Many employers are using a whole battery of online tests to judge jobseekers suitability before they even get to the interview stage.
We all ask ourselves whether this is a truly efficient way of filtering candidates for a potential role, but the reality is that this type of recruitment will be here to stay for some time, until somebody comes up with something better.
The issue for many is that these tests have become so ubiquitous that people who are applying for loads of jobs, have almost a full-time job filling out application forms and completing tests.
And the trouble is, if you do not treat each test seriously then you are not likely to get through any of the stages in any case, so what is the point.
Apart from the fact that just using online applications to find your next role is genuinely not the best methodology, you need to be selective, especially if many people have asked you to complete a similar process.
Is this a role you would genuinely take? Do you genuinely have the skills to do the job? Are you likely to be in the running if there are other strong contenders?

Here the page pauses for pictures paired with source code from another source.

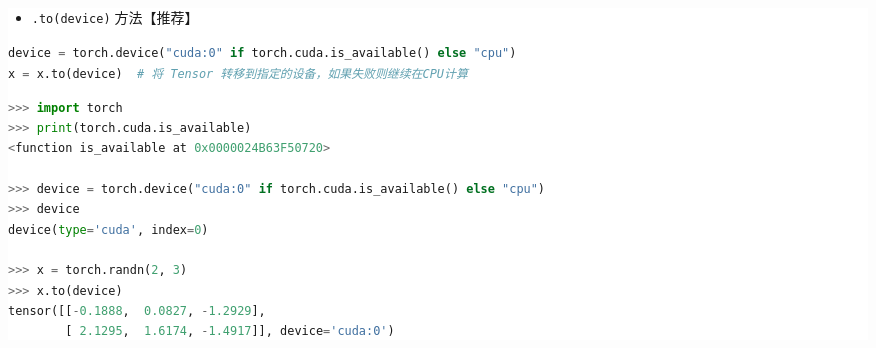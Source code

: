 - `.to(device)` 方法【推荐】

```python
device = torch.device("cuda:0" if torch.cuda.is_available() else "cpu")
x = x.to(device)  # 将 Tensor 转移到指定的设备，如果失败则继续在CPU计算
```

```python
>>> import torch
>>> print(torch.cuda.is_available)
<function is_available at 0x0000024B63F50720>

>>> device = torch.device("cuda:0" if torch.cuda.is_available() else "cpu")
>>> device
device(type='cuda', index=0)

>>> x = torch.randn(2, 3)
>>> x.to(device)
tensor([[-0.1888,  0.0827, -1.2929],
        [ 2.1295,  1.6174, -1.4917]], device='cuda:0')
```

If the answer to all of those is yes, then give it your full attention. And when you do carry out complicated assignments, fill out detailed application forms or complete personality profiles, you will find that you are much, much more practised when you see this next time. But also find a way to save your answers, so that if something similar comes up again you already have a template to go from. This is particularly important when you are asked to explain, for instance, why you are suited to this role. Or explaining how you have had an impact on the company you are currently working for. Such types of questions might get repeated again, and though they need adapting, having a ready-made template is useful.
In short, be selective about the roles you spend an enormous amount of time applying for, but use the experience profitably. Even if you end up turning down the role, the practice may well turn out to be very important in the future.